A study group examining the library situation to ensure its long-term survival recommended that the village government hire professional experts to study the matter. The village government has agreed to spend up to $25,000 for such a study, which would analyze space and facility use, programs, services, size needs and financing.

Such a study will have to deal with the persistent and vexing issue of the National Park Service (NPS) and its historic resistance to the library’s expansion at its present site. To conduct any study before that issue is resolved will be a complete waste of taxpayer money. No study should begin until the village and its citizens determine how to deal with the NPS.

To the best of my knowledge, there has never been a formal meeting held at NPS headquarters in Atlanta with village officials and representatives of the Given Library and Tufts Archives. I have never understood why village officials have neglected this obvious need. In business, success is usually achieved by building close working relationships. The NPS has not been contacted over many years of contention. The village has a very large staff and devoted elected officials, yet it has never established a close relationship with this important federal agency.

I believe that most residents of Pinehurst who use the library and Tufts Archives would prefer that it remain where it is, subject to needed expansion to accommodate population growth. The library has had architects design just such an expanded facility to achieve that goal. NPS has seen those plans. That practical design should be viewed by all who have an interest in the library’s future. It is not revolutionary or extreme, but modest in appearance. It extends the present building out to its property limits and does not exceed them. However, it does not allow for setbacks along the property borders but builds right up to the very edges. Such setbacks are irrelevant because the adjacent land cannot be built upon. It is to be preserved as part of the Village Green.
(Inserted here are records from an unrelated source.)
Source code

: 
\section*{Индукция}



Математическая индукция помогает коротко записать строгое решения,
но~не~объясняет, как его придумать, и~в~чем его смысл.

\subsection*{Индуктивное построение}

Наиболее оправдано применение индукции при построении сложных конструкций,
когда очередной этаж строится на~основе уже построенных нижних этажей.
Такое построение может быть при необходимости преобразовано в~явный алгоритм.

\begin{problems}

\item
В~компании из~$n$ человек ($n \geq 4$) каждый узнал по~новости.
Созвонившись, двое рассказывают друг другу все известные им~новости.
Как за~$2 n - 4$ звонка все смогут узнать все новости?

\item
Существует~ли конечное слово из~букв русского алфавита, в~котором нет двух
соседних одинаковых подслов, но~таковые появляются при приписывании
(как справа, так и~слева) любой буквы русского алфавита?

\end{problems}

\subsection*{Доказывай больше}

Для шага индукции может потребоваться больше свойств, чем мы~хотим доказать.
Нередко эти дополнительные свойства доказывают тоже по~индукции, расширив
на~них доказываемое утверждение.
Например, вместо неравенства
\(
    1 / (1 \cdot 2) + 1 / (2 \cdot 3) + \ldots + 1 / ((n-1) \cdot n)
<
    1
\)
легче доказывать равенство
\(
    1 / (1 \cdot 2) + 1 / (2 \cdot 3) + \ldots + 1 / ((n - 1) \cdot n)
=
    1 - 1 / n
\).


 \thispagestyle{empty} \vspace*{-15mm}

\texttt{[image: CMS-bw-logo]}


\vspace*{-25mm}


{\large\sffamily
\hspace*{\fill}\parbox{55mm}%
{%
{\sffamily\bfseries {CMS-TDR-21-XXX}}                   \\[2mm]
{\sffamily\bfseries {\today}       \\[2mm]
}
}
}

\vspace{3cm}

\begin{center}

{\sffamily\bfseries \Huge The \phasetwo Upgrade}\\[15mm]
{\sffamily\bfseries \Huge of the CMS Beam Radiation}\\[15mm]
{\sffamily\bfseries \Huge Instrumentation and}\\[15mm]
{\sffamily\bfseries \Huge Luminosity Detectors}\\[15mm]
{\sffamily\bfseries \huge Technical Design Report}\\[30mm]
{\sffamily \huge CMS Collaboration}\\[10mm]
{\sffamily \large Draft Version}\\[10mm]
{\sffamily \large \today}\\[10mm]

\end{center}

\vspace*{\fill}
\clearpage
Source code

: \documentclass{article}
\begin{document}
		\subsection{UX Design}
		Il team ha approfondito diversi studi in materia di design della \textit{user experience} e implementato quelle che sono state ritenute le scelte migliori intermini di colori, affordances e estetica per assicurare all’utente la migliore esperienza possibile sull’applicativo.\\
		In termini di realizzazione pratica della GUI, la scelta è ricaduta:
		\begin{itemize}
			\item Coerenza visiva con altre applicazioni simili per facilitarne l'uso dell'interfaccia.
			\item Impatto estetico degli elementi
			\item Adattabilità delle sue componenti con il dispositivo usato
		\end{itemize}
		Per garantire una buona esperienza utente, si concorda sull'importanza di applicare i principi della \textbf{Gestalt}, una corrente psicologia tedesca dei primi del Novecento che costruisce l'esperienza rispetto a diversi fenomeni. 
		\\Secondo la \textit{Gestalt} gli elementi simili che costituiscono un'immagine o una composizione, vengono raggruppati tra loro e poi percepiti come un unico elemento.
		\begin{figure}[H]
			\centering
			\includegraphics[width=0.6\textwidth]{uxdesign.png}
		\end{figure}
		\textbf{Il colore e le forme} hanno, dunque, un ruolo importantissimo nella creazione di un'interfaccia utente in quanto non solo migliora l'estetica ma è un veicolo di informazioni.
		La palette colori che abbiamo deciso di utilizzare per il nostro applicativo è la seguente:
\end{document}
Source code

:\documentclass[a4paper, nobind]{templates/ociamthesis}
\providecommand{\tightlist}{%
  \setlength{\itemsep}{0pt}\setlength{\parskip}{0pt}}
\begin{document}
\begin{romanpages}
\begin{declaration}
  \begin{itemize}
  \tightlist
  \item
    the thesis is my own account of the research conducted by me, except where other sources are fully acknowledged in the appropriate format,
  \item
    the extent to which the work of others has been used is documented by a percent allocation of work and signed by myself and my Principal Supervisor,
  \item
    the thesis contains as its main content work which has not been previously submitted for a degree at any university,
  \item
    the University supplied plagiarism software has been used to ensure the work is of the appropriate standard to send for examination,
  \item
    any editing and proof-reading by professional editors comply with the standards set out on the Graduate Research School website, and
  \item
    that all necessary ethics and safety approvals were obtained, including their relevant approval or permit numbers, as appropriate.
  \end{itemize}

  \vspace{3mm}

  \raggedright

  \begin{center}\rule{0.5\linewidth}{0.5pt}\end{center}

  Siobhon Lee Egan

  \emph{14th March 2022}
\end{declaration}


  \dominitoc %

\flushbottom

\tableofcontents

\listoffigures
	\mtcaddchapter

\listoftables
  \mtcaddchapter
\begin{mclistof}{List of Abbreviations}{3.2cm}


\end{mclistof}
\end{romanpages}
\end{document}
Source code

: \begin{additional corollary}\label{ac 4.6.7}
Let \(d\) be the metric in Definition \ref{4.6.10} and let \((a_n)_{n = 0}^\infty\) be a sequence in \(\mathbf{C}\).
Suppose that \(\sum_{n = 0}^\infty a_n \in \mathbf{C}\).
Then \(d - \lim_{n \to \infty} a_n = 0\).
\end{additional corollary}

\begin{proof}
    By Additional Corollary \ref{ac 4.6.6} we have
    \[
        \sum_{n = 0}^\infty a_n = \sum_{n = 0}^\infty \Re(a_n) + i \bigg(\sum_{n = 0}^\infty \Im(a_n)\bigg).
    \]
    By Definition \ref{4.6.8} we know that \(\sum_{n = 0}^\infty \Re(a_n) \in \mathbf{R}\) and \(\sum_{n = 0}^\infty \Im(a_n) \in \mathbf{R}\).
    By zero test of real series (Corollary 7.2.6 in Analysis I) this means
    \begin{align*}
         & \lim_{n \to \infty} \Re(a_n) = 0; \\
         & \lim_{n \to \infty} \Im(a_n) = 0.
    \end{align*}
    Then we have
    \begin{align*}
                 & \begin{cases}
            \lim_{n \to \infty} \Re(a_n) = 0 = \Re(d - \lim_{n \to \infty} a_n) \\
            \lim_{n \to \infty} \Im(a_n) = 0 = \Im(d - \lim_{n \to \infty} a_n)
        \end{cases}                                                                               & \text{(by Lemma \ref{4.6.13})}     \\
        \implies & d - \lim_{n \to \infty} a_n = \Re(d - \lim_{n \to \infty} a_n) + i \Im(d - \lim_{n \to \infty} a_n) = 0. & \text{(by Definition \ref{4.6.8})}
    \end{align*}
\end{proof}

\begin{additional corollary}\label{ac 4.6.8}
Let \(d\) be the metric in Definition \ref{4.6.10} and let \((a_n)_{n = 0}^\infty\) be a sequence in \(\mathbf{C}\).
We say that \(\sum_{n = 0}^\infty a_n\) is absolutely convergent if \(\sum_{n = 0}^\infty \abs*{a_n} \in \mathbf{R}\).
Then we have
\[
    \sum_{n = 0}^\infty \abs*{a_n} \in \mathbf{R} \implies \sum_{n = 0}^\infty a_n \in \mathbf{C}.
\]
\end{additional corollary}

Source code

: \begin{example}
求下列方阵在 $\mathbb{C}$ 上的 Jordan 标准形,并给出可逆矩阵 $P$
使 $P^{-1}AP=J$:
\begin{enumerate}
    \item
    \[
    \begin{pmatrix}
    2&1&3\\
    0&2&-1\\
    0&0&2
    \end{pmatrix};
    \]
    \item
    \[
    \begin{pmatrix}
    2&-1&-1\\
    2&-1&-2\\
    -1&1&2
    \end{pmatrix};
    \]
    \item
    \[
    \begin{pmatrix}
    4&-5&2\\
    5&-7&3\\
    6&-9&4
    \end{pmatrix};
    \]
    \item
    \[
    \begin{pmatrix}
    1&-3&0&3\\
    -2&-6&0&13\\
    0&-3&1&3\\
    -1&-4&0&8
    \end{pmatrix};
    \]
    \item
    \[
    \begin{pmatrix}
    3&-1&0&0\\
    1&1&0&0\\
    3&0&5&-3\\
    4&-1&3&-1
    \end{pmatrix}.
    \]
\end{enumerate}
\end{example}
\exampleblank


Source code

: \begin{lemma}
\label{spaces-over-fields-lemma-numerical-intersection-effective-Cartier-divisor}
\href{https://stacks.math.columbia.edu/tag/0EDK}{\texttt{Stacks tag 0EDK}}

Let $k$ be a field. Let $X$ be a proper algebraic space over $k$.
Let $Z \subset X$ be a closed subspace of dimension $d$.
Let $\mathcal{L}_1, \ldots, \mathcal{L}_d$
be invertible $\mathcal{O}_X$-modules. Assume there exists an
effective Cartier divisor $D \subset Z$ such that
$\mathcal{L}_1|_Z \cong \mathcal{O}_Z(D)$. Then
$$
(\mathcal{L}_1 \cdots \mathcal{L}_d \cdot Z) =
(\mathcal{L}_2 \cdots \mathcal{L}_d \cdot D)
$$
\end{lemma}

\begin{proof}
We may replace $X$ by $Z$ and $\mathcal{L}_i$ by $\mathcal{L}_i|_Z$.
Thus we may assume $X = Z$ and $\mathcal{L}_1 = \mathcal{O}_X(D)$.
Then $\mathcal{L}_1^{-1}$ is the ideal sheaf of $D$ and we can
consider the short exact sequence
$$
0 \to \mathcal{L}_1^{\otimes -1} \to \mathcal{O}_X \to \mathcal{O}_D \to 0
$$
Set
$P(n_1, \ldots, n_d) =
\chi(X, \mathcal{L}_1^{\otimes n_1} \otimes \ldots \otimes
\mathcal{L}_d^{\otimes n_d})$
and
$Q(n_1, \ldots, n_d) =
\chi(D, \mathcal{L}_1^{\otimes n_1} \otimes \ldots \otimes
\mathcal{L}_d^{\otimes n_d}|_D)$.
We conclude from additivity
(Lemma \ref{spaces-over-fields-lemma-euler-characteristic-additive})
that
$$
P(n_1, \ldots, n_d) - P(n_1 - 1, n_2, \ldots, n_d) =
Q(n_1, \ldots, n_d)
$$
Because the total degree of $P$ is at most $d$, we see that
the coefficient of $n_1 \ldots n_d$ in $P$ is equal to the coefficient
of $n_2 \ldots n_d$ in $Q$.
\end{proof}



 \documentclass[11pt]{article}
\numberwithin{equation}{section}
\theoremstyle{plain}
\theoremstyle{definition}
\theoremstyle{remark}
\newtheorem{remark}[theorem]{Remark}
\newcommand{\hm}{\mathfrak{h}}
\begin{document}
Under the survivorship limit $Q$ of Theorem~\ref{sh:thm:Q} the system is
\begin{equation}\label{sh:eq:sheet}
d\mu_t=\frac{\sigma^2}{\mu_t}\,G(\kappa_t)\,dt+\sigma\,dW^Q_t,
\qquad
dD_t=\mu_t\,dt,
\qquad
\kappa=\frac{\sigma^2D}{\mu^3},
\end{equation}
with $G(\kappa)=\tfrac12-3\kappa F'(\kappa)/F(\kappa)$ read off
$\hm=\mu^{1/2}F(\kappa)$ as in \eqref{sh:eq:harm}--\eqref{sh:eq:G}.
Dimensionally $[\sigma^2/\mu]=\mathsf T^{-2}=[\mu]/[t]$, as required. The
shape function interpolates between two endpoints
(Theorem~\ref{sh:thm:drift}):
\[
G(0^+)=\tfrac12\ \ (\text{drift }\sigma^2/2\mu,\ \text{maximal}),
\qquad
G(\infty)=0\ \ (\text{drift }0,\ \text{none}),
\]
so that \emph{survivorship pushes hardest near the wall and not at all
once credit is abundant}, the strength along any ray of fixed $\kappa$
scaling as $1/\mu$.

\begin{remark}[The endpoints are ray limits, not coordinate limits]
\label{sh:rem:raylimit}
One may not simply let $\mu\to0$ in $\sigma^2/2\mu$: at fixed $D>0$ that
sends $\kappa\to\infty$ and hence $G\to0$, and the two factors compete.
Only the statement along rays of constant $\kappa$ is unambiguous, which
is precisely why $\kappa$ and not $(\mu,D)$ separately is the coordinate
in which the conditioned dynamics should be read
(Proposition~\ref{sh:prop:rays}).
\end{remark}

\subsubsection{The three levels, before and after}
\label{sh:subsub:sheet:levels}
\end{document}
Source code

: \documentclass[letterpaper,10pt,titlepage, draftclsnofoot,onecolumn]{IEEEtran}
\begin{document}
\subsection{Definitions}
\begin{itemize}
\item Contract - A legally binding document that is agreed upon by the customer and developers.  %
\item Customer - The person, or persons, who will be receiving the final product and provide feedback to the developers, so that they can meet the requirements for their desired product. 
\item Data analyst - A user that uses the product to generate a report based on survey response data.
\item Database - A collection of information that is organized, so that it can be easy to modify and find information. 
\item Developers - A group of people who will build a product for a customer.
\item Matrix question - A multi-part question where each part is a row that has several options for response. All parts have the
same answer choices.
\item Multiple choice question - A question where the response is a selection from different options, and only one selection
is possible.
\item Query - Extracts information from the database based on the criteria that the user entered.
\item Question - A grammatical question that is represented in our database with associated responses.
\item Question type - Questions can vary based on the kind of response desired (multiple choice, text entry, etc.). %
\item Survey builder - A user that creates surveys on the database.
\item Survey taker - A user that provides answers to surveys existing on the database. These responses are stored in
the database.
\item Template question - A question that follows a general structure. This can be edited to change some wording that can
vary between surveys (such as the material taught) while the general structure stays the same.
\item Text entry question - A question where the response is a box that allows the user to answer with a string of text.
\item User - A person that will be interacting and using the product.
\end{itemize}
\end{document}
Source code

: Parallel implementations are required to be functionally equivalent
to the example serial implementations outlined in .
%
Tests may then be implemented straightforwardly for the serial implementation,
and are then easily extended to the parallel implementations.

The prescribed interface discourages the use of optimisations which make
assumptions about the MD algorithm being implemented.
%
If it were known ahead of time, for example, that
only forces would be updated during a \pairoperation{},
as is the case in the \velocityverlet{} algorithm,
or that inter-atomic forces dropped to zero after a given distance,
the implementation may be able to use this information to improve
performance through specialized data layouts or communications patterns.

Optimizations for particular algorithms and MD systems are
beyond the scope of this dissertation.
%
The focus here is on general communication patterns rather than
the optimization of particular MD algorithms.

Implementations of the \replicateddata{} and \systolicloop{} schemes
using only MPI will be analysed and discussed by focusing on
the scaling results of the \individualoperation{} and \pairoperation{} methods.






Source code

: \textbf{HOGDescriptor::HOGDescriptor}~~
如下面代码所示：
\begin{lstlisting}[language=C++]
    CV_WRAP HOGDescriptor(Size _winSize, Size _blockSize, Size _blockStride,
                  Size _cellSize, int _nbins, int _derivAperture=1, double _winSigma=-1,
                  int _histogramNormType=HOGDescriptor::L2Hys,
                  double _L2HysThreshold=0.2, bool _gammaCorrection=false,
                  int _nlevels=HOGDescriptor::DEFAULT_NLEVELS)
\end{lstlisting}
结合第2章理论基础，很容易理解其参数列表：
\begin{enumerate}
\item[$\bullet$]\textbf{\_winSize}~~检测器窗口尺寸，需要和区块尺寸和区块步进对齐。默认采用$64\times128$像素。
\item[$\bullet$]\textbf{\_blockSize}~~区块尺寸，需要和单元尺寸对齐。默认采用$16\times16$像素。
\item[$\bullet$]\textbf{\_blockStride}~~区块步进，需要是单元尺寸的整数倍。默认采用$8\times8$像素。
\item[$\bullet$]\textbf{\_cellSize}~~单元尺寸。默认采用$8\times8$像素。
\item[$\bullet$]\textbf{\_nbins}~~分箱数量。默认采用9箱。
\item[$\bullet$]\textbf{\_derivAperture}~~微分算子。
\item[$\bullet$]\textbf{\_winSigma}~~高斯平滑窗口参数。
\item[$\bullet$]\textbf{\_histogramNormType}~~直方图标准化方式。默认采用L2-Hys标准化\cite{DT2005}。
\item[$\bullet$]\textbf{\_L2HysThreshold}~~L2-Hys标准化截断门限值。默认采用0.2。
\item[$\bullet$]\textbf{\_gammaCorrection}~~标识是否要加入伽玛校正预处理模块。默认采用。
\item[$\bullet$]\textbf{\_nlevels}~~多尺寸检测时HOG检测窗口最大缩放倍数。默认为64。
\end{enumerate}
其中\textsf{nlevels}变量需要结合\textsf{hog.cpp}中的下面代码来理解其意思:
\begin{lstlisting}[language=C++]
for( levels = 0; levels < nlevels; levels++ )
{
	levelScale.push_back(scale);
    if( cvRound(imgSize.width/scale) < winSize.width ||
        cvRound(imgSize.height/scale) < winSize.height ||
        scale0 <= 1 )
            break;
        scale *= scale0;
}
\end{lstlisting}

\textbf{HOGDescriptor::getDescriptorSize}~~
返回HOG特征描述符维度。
One can admire the NPS for seeking to preserve the Village Green, but one must question whether its imprimatur is worth the high price associated with enjoying its federal historic designation. Should a local library’s expansion decision, which will affect every Pinehurst resident, be subject to veto by bureaucrats with no stake in the game except following often arcane rules?

The NPS never objected to radical changes to facilities at the Country Club, including the construction of pools and water slides. Yet it finds fault with modest changes to our library. If NPS cannot be sanguine about a modified library expansion, the village should discontinue using the Historic Landmark designation. The designation has never been promoted by Pinehurst. Visitors are not flocking here because of it. It is an honor, surely, but perhaps it is time to return it to Uncle Sam with our thanks.

Until the NPS matter is resolved, no public funds should be spent to research the issue. It has been studied to death. If the NPS agrees to keep its hands off the library, then a study makes sense. Should it become a public library, continue as a private one, or be a hybrid can be fully evaluated.

Whatever is decided, the future of the Tufts Archives deserves extra careful consideration. As the former historian of the Pinehurst Country Club, I can attest to the value of the archives. It is a priceless research resource. It preserves rare Donald Ross architectural course drawings, thousands of historic photographs and important documents related to Pinehurst, the Tufts family, Donald Ross and its unique history as America’s premier golf resort.

Now all of that is well-protected. It is highly valued and utilized by golf writers, reporters, scholars, historians and students. It is sustained under the aegis of a unique person, Audrey Moriarty, who is both librarian and archivist. She has gathered a collection of volunteers who are devoted to the institution and to the Given Book Store, which raises funds for the operation, while providing good food and books to residents for low prices.

The village government has wisely put aside $1 million for future library expansion and has granted funds annually to help finance the Given and Tufts operations. That money should not be disturbed but held in abeyance until realistic plans for the institution are finalized.